Built a two-level controllable driving simulator: a structure-aware temporal vector VAE (STAR-AE) that compresses sparse, variable agents and lanes into fixed latents, a conditional latent-diffusion generator (STRIDENet) that produces history-consistent future traffic, and a sensor-level closed-loop WorldSim that fuses Gaussian-Splatting reconstruction, traffic-flow generation, and a mask-guided DiT video editor (built on MagicDrive-V2) into photorealistic surround rollouts.
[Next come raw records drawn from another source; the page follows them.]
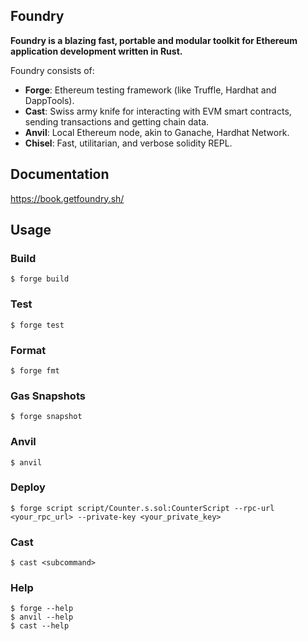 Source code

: ## Foundry

**Foundry is a blazing fast, portable and modular toolkit for Ethereum application development written in Rust.**

Foundry consists of:

- **Forge**: Ethereum testing framework (like Truffle, Hardhat and DappTools).
- **Cast**: Swiss army knife for interacting with EVM smart contracts, sending transactions and getting chain data.
- **Anvil**: Local Ethereum node, akin to Ganache, Hardhat Network.
- **Chisel**: Fast, utilitarian, and verbose solidity REPL.

## Documentation

https://book.getfoundry.sh/

## Usage

### Build

```shell
$ forge build
```

### Test

```shell
$ forge test
```

### Format

```shell
$ forge fmt
```

### Gas Snapshots

```shell
$ forge snapshot
```

### Anvil

```shell
$ anvil
```

### Deploy

```shell
$ forge script script/Counter.s.sol:CounterScript --rpc-url <your_rpc_url> --private-key <your_private_key>
```

### Cast

```shell
$ cast <subcommand>
```

### Help

```shell
$ forge --help
$ anvil --help
$ cast --help
```

<!-- August 12th -->
<!-- Stopped at implementing all the getters in all contracts required for the UI  -->
<!-- Implement Meta Tx's -->
<!-- Clean up code and add natspec -->

<!-- August 13th -->
<!-- write unit test for the contracts -->
<!-- Deloy the contracts to Open Campus Testnet and verify -->

<!-- August 14th - 16th -->
<!-- Integrate privy into the frontend and allow external wallet connection -->
<!-- Build out the frontend with Next JS and dummy data using mockaroo -->

<!-- August 17th - 18th -->
<!-- Integrate the wallets and use actual data in the frontend for read and write functionality -->
<!-- upload to github this way -->

<!-- August 19th - 25th -->
<!-- add the gasless transaction functionality to the frontend -->
<!-- clean up and populate the frontend for build and deployment -->
<!-- deploy the frontend and populate the Readme for meaningful information -->
<!-- Set up the docs using the docs platform you used for angel protocol alongside excalidraw sketched -->

<!-- August 26th -->
<!-- submit the project to dorahacks -->

<!-- Things to look out for -->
A one-stage, pure-vision end-to-end driving POC that lifts 8 surround cameras into a single BEV feature, reads three structured perception heads (3D detection, HD map, occupancy) from it, predicts the next-frame BEV under generative scoring, and tokenizes everything into a Diffusion-Flow planner that emits the ego trajectory and neighbouring-agent states — perception, prediction, and planning optimised jointly.
End-to-end production perception on a mid-trim (J6E / J6M) platform, organised around three shipped systems: a multi-task static OneModel that drives every static element from one shared BEV feature, a 4D-sparse dynamic model that unifies detection and tracking, and an on-board latency-compression effort that cut inference from ~42.65 ms to ~13.88 ms. My work spans architecture, a unified data pipeline, heterogeneous multi-task training, release engineering, and quantization-aware deployment.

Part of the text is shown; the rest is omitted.